**What you have to do**.
From the line with "Alpha mask of" through the line with "However, in cases", inclusive, return each line of the data below exactly and leave the rest out.

(Stored data)

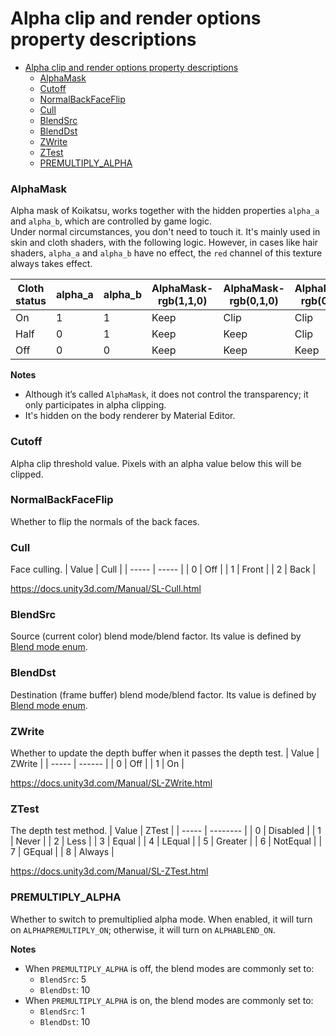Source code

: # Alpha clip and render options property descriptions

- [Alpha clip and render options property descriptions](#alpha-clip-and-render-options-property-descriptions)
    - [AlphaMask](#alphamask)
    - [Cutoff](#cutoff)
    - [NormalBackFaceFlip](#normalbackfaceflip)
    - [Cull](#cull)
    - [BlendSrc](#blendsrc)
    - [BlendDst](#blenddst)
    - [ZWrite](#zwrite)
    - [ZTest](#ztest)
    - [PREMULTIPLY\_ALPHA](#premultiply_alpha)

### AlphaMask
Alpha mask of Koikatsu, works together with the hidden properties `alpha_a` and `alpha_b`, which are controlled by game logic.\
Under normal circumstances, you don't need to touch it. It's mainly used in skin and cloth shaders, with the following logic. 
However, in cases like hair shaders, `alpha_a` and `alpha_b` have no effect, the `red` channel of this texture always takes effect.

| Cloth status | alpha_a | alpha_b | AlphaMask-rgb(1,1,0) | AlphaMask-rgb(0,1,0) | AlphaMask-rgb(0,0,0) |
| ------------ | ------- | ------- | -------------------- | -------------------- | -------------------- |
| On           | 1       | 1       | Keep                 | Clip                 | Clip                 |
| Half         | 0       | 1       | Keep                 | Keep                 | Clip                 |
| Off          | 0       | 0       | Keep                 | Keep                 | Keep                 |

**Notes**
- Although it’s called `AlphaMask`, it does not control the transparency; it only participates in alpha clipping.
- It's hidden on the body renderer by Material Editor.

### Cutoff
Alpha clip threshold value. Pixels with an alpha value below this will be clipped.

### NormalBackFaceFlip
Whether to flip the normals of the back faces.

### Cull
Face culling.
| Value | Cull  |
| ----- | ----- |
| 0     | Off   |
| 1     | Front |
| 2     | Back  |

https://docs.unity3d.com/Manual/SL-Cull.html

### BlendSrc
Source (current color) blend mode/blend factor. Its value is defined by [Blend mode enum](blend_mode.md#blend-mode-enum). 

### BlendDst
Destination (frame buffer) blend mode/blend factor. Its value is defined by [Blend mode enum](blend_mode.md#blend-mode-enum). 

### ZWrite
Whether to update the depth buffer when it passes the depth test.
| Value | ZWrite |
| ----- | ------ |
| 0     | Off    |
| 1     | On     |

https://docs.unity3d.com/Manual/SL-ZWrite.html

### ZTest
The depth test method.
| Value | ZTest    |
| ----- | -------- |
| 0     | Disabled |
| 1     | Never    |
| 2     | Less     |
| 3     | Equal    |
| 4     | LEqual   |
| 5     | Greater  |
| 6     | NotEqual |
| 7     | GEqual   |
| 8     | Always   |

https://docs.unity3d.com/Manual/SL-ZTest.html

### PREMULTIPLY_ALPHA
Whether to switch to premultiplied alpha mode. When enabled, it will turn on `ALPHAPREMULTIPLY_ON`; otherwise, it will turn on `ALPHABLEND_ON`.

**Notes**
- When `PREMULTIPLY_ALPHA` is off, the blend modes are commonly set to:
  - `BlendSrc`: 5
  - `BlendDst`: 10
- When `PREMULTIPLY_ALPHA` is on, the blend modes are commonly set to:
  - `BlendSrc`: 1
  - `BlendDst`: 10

**Answer for this exercise**.
Alpha mask of Koikatsu, works together with the hidden properties `alpha_a` and `alpha_b`, which are controlled by game logic.\
Under normal circumstances, you don't need to touch it. It's mainly used in skin and cloth shaders, with the following logic. 
However, in cases like hair shaders, `alpha_a` and `alpha_b` have no effect, the `red` channel of this texture always takes effect.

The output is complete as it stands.